Non erano ancora usciti di pupillo i figliuoli di Anassila, quando Cerone, re di Siracusa, a sè invitatili, esortolli ad emanciparsi dalla tutela di Micito, a chiedergli ragione dell’amministrazione tenutane, ed a rivocare nelle loro mani lo stato. Costoro, tornatisi a casa, fecero in conformità de’ consigli avuti, e Micito ch’era uomo dabbene ed onestissimo non volle opporsi alle pretensioni di que’ giovani. Ma convocato il consiglio de’ cittadini, diede loro così netto conto di tutto, e con tanto bel modo, che quanti eran presenti ebbero a restare ammirati di tanta sua fede e giustizia. E gli stessi figliuoli di Anassila, come ciò videro, si ripresero e pentirono del fatto loro, e volevano a ogni modo che Micito, dimenticando l’affronto fattogli, ripigliasse il governo dello stato. Ma costui non volle più impacciarsene, e preso quanto aveva di suo, dopo nove anni d’irriprensibile governo, (Olimp. 78, 2. av. Cr. 467.) si partì dalla sua patria, proseguito dal favore di tutti i Reggini. Egli andò per la Grecia, e ritiratosi in Tegea nell’Arcadia, vi passò onorato e riverito l’avanzo della sua vita.

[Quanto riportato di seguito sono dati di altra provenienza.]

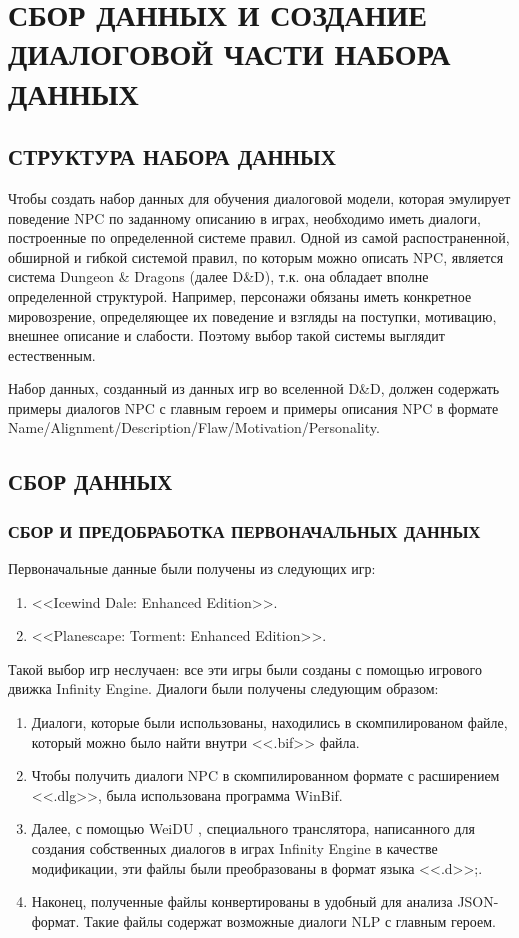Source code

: \section{СБОР ДАННЫХ И СОЗДАНИЕ ДИАЛОГОВОЙ ЧАСТИ НАБОРА ДАННЫХ}
\subsection{СТРУКТУРА НАБОРА ДАННЫХ}
Чтобы создать набор данных для обучения диалоговой модели, которая эмулирует поведение NPC по заданному описанию в играх, необходимо иметь диалоги, построенные по определенной системе правил. Одной из самой распостраненной, обширной и гибкой системой правил, по которым можно описать NPC, является система Dungeon \& Dragons (далее D\&D), т.к. она обладает вполне определенной структурой. Например, персонажи обязаны иметь конкретное мировозрение, определяющее их поведение и взгляды на поступки, мотивацию, внешнее описание и слабости. Поэтому выбор такой системы выглядит естественным. 

Набор данных, созданный из данных игр во вселенной D\&D, должен содержать примеры диалогов NPC с главным героем и примеры описания NPC в формате Name/Alignment/Description/Flaw/Motivation/Personality.

\subsection{СБОР ДАННЫХ}
\subsubsection{СБОР И ПРЕДОБРАБОТКА ПЕРВОНАЧАЛЬНЫХ ДАННЫХ}
Первоначальные данные были получены из следующих игр: 
\begin{enumerate}
      \item <<Icewind Dale: Enhanced Edition>>.
      \item <<Planescape: Torment: Enhanced Edition>>.
\end{enumerate}

Такой выбор игр неслучаен: все эти игры были созданы с помощью  игрового движка Infinity Engine. Диалоги были получены следующим образом:
\begin{enumerate}
      \item Диалоги, которые были использованы, находились в скомпилированом файле, который можно было найти внутри <<.bif>> файла.
      \item Чтобы получить диалоги NPC в скомпилированном формате с расширением <<.dlg>>, была использована программа WinBif.
      \item Далее, с помощью WeiDU \cite{weidu-repo}, специального транслятора,
            написанного для создания собственных диалогов в играх Infinity Engine в качестве модификации, эти файлы были преобразованы в формат языка <<.d>>;.
      \item Наконец, полученные файлы конвертированы в удобный для анализа JSON-формат. Такие файлы содержат возможные диалоги NLP с главным героем.
\end{enumerate}

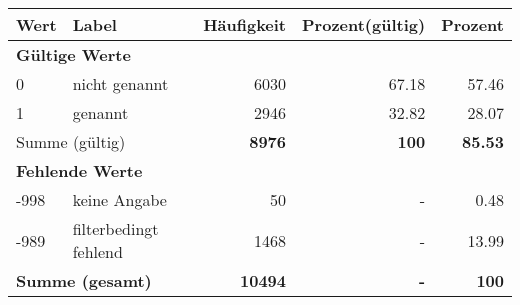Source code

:      \begin{longtable}{lXrrr}
     \toprule
     \textbf{Wert} & \textbf{Label} & \textbf{Häufigkeit} & \textbf{Prozent(gültig)} & \textbf{Prozent} \\
     \endhead
     \midrule
     \multicolumn{5}{l}{\textbf{Gültige Werte}}\\

     0 &
     \multicolumn{1}{X}{ nicht genannt   } &


       \num{6030} &
       \num[round-mode=places,round-precision=2]{67.18} &
         \num[round-mode=places,round-precision=2]{57.46} \\

     1 &
     \multicolumn{1}{X}{ genannt   } &


       \num{2946} &
       \num[round-mode=places,round-precision=2]{32.82} &
         \num[round-mode=places,round-precision=2]{28.07} \\
     \midrule
     \multicolumn{2}{l}{Summe (gültig)} &
       \textbf{\num{8976}} &
     \textbf{\num{100}} &
       \textbf{\num[round-mode=places,round-precision=2]{85.53}} \\
     \multicolumn{5}{l}{\textbf{Fehlende Werte}}\\
       -998 &
       keine Angabe &
         \num{50} &
        - &
         \num[round-mode=places,round-precision=2]{0.48} \\
       -989 &
       filterbedingt fehlend &
         \num{1468} &
        - &
         \num[round-mode=places,round-precision=2]{13.99} \\
     \midrule
     \multicolumn{2}{l}{\textbf{Summe (gesamt)}} &
          \textbf{\num{10494}} &
        \textbf{-} &
        \textbf{\num{100}} \\
     \bottomrule
     \end{longtable}
     
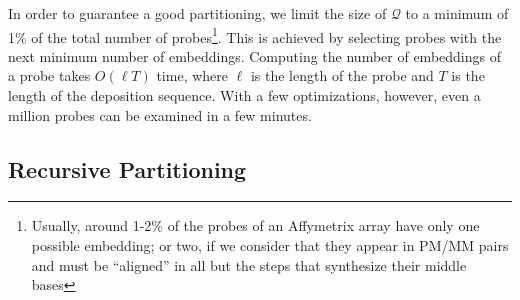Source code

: \documentclass{llncs}
\begin{document}
In order to guarantee a good partitioning, we limit the size of $\mathcal{Q}$
to a minimum of 1\% of the total number of probes\footnote{Usually, around
  1-2\% of the probes of an Affymetrix array have only one possible embedding;
  or two, if we consider that they appear in PM/MM pairs and must be
  ``aligned'' in all but the steps that synthesize their middle bases}. This
is achieved by selecting probes with the next minimum number of embeddings.
Computing the number of embeddings of a probe takes $O(\ell T)$ time, where
$\ell$ is the length of the probe and $T$ is the length of the deposition
sequence.  With a few optimizations, however, even a million probes can be
examined in a few minutes.

\subsection{Recursive Partitioning}
\end{document}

Dopo la costui partenza occuparono il governo i figliuoli di Anassila, e se ne divisero la signoria. L’uno, che era Leofrone, rimase tiranno di Reggio; l’altro, il cui nome è ignoto, ebbe lo stato di Messena. Ma giovani essendo, e di rotti costumi, si diedero a bruttare la loro vita d’ingiustizie, di concussioni, e di stupri. Questo fece che i Messeni ed i Reggini, sopportate tali infamie per lo spazio di sei anni, si unissero in un volere, e li cacciassero a rumor di popolo fuori delle loro città. E schiantando senza dimora le forme della tirannide, riassunsero la loro primiera libertà ed indipendenza. (Olimp. 79, 4. av. Cr. 461.) Ed è qui da por mente che nel tempo medesimo quasi ogni città di Sicilia espulse i suoi tiranni e si costituì a libero stato, adottando ad un dipresso riti ed istituzioni conformi a quelle delle città italiote.